Directions for this task: Set out the records below again exactly; skip the images.

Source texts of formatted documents
>>
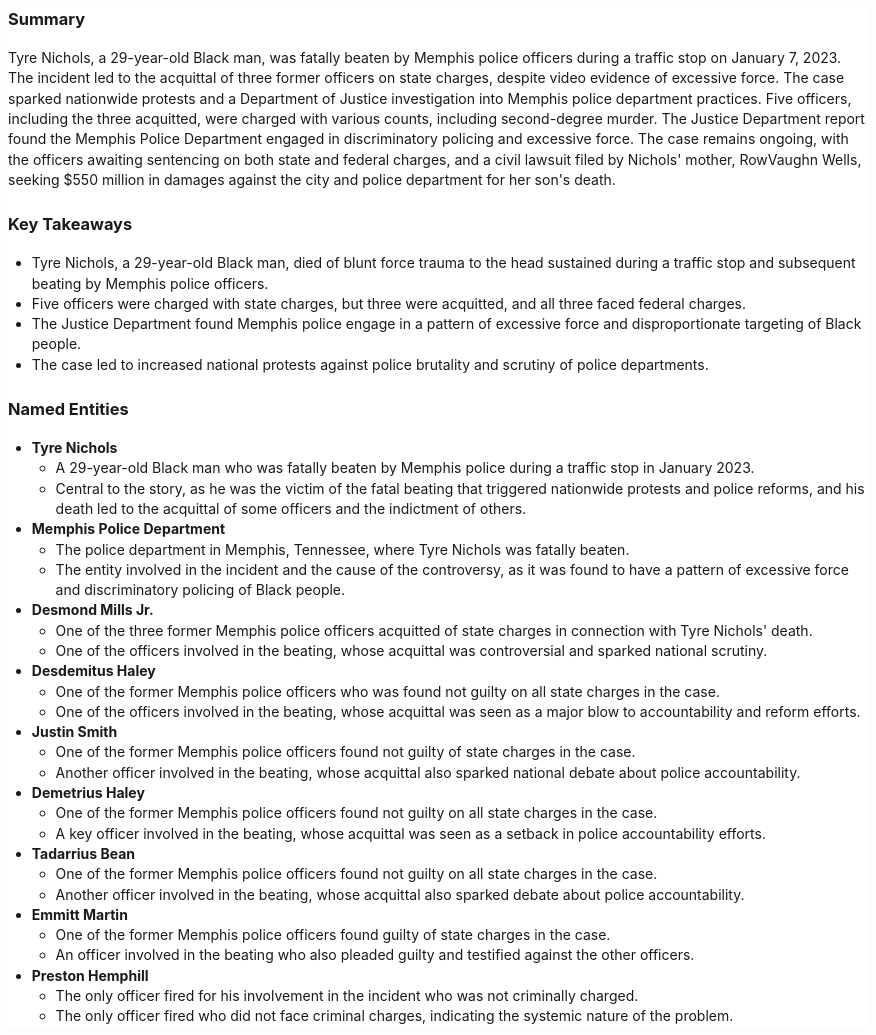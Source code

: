 ### Summary

Tyre Nichols, a 29-year-old Black man, was fatally beaten by Memphis police officers during a traffic stop on January 7, 2023. The incident led to the acquittal of three former officers on state charges, despite video evidence of excessive force. The case sparked nationwide protests and a Department of Justice investigation into Memphis police department practices. Five officers, including the three acquitted, were charged with various counts, including second-degree murder. The Justice Department report found the Memphis Police Department engaged in discriminatory policing and excessive force. The case remains ongoing, with the officers awaiting sentencing on both state and federal charges, and a civil lawsuit filed by Nichols' mother, RowVaughn Wells, seeking $550 million in damages against the city and police department for her son's death.

### Key Takeaways
  - Tyre Nichols, a 29-year-old Black man, died of blunt force trauma to the head sustained during a traffic stop and subsequent beating by Memphis police officers.
  - Five officers were charged with state charges, but three were acquitted, and all three faced federal charges.
  - The Justice Department found Memphis police engage in a pattern of excessive force and disproportionate targeting of Black people.
  - The case led to increased national protests against police brutality and scrutiny of police departments.

### Named Entities
- **Tyre Nichols**
    - A 29-year-old Black man who was fatally beaten by Memphis police during a traffic stop in January 2023.
    - Central to the story, as he was the victim of the fatal beating that triggered nationwide protests and police reforms, and his death led to the acquittal of some officers and the indictment of others.
- **Memphis Police Department**
    - The police department in Memphis, Tennessee, where Tyre Nichols was fatally beaten.
    - The entity involved in the incident and the cause of the controversy, as it was found to have a pattern of excessive force and discriminatory policing of Black people.
- **Desmond Mills Jr.**
    - One of the three former Memphis police officers acquitted of state charges in connection with Tyre Nichols' death.
    - One of the officers involved in the beating, whose acquittal was controversial and sparked national scrutiny.
- **Desdemitus Haley**
    - One of the former Memphis police officers who was found not guilty on all state charges in the case.
    - One of the officers involved in the beating, whose acquittal was seen as a major blow to accountability and reform efforts.
- **Justin Smith**
    - One of the former Memphis police officers found not guilty of state charges in the case.
    - Another officer involved in the beating, whose acquittal also sparked national debate about police accountability.
- **Demetrius Haley**
    - One of the former Memphis police officers found not guilty on all state charges in the case.
    - A key officer involved in the beating, whose acquittal was seen as a setback in police accountability efforts.
- **Tadarrius Bean**
    - One of the former Memphis police officers found not guilty on all state charges in the case.
    - Another officer involved in the beating, whose acquittal also sparked debate about police accountability.
- **Emmitt Martin**
    - One of the former Memphis police officers found guilty of state charges in the case.
    - An officer involved in the beating who also pleaded guilty and testified against the other officers.
- **Preston Hemphill**
    - The only officer fired for his involvement in the incident who was not criminally charged.
    - The only officer fired who did not face criminal charges, indicating the systemic nature of the problem.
<<
Your response:
Source code

: ### Summary

Tyre Nichols, a 29-year-old Black man, was fatally beaten by Memphis police officers during a traffic stop on January 7, 2023. The incident led to the acquittal of three former officers on state charges, despite video evidence of excessive force. The case sparked nationwide protests and a Department of Justice investigation into Memphis police department practices. Five officers, including the three acquitted, were charged with various counts, including second-degree murder. The Justice Department report found the Memphis Police Department engaged in discriminatory policing and excessive force. The case remains ongoing, with the officers awaiting sentencing on both state and federal charges, and a civil lawsuit filed by Nichols' mother, RowVaughn Wells, seeking $550 million in damages against the city and police department for her son's death.

### Key Takeaways
  - Tyre Nichols, a 29-year-old Black man, died of blunt force trauma to the head sustained during a traffic stop and subsequent beating by Memphis police officers.
  - Five officers were charged with state charges, but three were acquitted, and all three faced federal charges.
  - The Justice Department found Memphis police engage in a pattern of excessive force and disproportionate targeting of Black people.
  - The case led to increased national protests against police brutality and scrutiny of police departments.

### Named Entities
- **Tyre Nichols**
    - A 29-year-old Black man who was fatally beaten by Memphis police during a traffic stop in January 2023.
    - Central to the story, as he was the victim of the fatal beating that triggered nationwide protests and police reforms, and his death led to the acquittal of some officers and the indictment of others.
- **Memphis Police Department**
    - The police department in Memphis, Tennessee, where Tyre Nichols was fatally beaten.
    - The entity involved in the incident and the cause of the controversy, as it was found to have a pattern of excessive force and discriminatory policing of Black people.
- **Desmond Mills Jr.**
    - One of the three former Memphis police officers acquitted of state charges in connection with Tyre Nichols' death.
    - One of the officers involved in the beating, whose acquittal was controversial and sparked national scrutiny.
- **Desdemitus Haley**
    - One of the former Memphis police officers who was found not guilty on all state charges in the case.
    - One of the officers involved in the beating, whose acquittal was seen as a major blow to accountability and reform efforts.
- **Justin Smith**
    - One of the former Memphis police officers found not guilty of state charges in the case.
    - Another officer involved in the beating, whose acquittal also sparked national debate about police accountability.
- **Demetrius Haley**
    - One of the former Memphis police officers found not guilty on all state charges in the case.
    - A key officer involved in the beating, whose acquittal was seen as a setback in police accountability efforts.
- **Tadarrius Bean**
    - One of the former Memphis police officers found not guilty on all state charges in the case.
    - Another officer involved in the beating, whose acquittal also sparked debate about police accountability.
- **Emmitt Martin**
    - One of the former Memphis police officers found guilty of state charges in the case.
    - An officer involved in the beating who also pleaded guilty and testified against the other officers.
- **Preston Hemphill**
    - The only officer fired for his involvement in the incident who was not criminally charged.
    - The only officer fired who did not face criminal charges, indicating the systemic nature of the problem.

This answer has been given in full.